By STEFANIE CLOUTIER
The Massachusetts State House is a short drive from Watertown but a world away from Perkins, as two Secondary Program students discovered during a recent trip to Beacon Hill.
Sara, 17, and Kym, 19, represented Perkins School for the Blind at Student Government Day, an annual spring event that gives hundreds of high schoolers from around the commonwealth a better understanding of how state government works. Perkins students have participated in the annual event for the last three years.
"It was great for them to see government in action," said teacher Jeff Migliozzi, who advises Perkins' student council members including Sara and Kym. "Seeing the State House and what people do there helped them understand that leadership is about making real change and affecting people's lives."

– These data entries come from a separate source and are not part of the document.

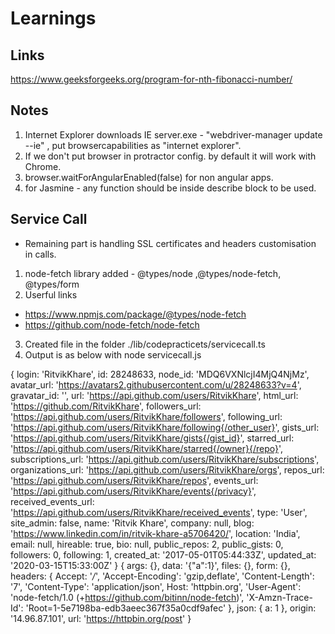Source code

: # Learnings


## Links 
https://www.geeksforgeeks.org/program-for-nth-fibonacci-number/

## Notes
1. Internet Explorer downloads IE server.exe - "webdriver-manager update --ie" , put browsercapabilities as "internet explorer".
2. If we don't put browser in protractor config. by default it will work with Chrome.
3. browser.waitForAngularEnabled(false) for non angular apps.
4. for Jasmine - any function should be inside describe block to be used.

## Service Call 
* Remaining part is handling SSL certificates and headers customisation in calls.

1. node-fetch library added - @types/node ,@types/node-fetch, @types/form
2. Userful links
* https://www.npmjs.com/package/@types/node-fetch
* https://github.com/node-fetch/node-fetch

3. Created file in the folder ./lib/codepracticets/servicecall.ts
4. Output is as below with node servicecall.js

{ login: 'RitvikKhare',
  id: 28248633,
  node_id: 'MDQ6VXNlcjI4MjQ4NjMz',
  avatar_url: 'https://avatars2.githubusercontent.com/u/28248633?v=4',
  gravatar_id: '',
  url: 'https://api.github.com/users/RitvikKhare',
  html_url: 'https://github.com/RitvikKhare',
  followers_url: 'https://api.github.com/users/RitvikKhare/followers',
  following_url:
   'https://api.github.com/users/RitvikKhare/following{/other_user}',
  gists_url: 'https://api.github.com/users/RitvikKhare/gists{/gist_id}',
  starred_url:
   'https://api.github.com/users/RitvikKhare/starred{/owner}{/repo}',
  subscriptions_url: 'https://api.github.com/users/RitvikKhare/subscriptions',
  organizations_url: 'https://api.github.com/users/RitvikKhare/orgs',
  repos_url: 'https://api.github.com/users/RitvikKhare/repos',
  events_url: 'https://api.github.com/users/RitvikKhare/events{/privacy}',
  received_events_url: 'https://api.github.com/users/RitvikKhare/received_events',
  type: 'User',
  site_admin: false,
  name: 'Ritvik Khare',
  company: null,
  blog: 'https://www.linkedin.com/in/ritvik-khare-a5706420/',
  location: 'India',
  email: null,
  hireable: true,
  bio: null,
  public_repos: 2,
  public_gists: 0,
  followers: 0,
  following: 1,
  created_at: '2017-05-01T05:44:33Z',
  updated_at: '2020-03-15T15:33:00Z' }
{ args: {},
  data: '{"a":1}',
  files: {},
  form: {},
  headers:
   { Accept: '*/*',
     'Accept-Encoding': 'gzip,deflate',
     'Content-Length': '7',
     'Content-Type': 'application/json',
     Host: 'httpbin.org',
     'User-Agent': 'node-fetch/1.0 (+https://github.com/bitinn/node-fetch)',
     'X-Amzn-Trace-Id': 'Root=1-5e7198ba-edb3aeec367f35a0cdf9afec' },
  json: { a: 1 },
  origin: '14.96.87.101',
  url: 'https://httpbin.org/post' }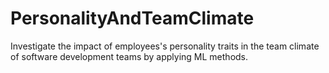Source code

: # PersonalityAndTeamClimate
Investigate the impact of employees's personality traits in the team climate of software development teams by applying ML methods. 
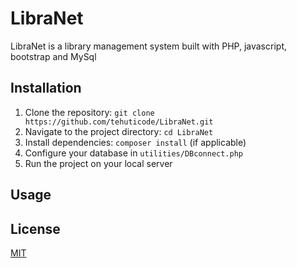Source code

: # LibraNet

LibraNet is a library management system built with PHP, javascript, bootstrap and MySql

## Installation

1. Clone the repository: `git clone https://github.com/tehuticode/LibraNet.git`
2. Navigate to the project directory: `cd LibraNet`
3. Install dependencies: `composer install` (if applicable)
4. Configure your database in `utilities/DBconnect.php`
5. Run the project on your local server

## Usage

<!-- Enhance and personalize your reading experience by effortlessly managing your private library collection. With the ability to add, edit, or remove books, you have complete control over your literary world. Create detailed descriptions for each title, making it easier to recall your thoughts and impressions on every read. This feature transforms your collection into a curated reflection of your reading journey, allowing you to navigate and revisit your favorite stories and insights with ease. -->

## License

[MIT](https://choosealicense.com/licenses/mit/)
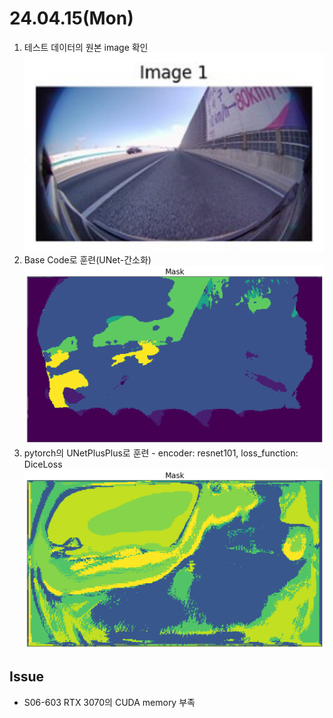 # 24.04.15(Mon)
1. 테스트 데이터의 원본 image 확인
![test_image](../data/result/7_week_origin_image.JPG)
2. Base Code로 훈련(UNet-간소화)
![UNet_image](../data/result/7_week_UNet_image.png)
3. pytorch의 UNetPlusPlus로 훈련 - encoder: resnet101, loss_function: DiceLoss
![UNet_image](../data/result/7_week_UNetPlusPlus_image.png) 

## Issue
- S06-603 RTX 3070의 CUDA memory 부족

Students began the day by gathering in a large public hearing room, where state leaders welcomed them and urged them to be active in the political process. Secretary of Education Matt Malone encouraged teens to "run for school committee, run for Senate, run for office." Secretary of the Commonwealth William Galvin said, "You are our future; these seats will be yours."
The students then shared their opinions about two bills being considered by the legislature: a Senate bill requiring more physical education in schools, and a House bill prohibiting the use of cell phones while driving. Students took turns at the microphone, making arguments for and against the proposed legislation.
After that, the group moved to the historic House of Representatives Chamber to hear from legislators, including the senate majority leader and speaker of the house. Kym and Sara also joined a smaller group in the Senate Reading Room, where they met with representatives from the offices of the governor, attorney general, auditor and treasurer. "Sitting in a room and having (political leaders) talk to you directly, you get a chance to hear them as people and not just speeches," said Migliozzi.
As they headed back to Perkins, the students discussed their favorite part of the day. "I liked talking about the bills," Sara said. Kym, who has a passion for politics, said, "I wanted to learn how to become active. I liked all of it!"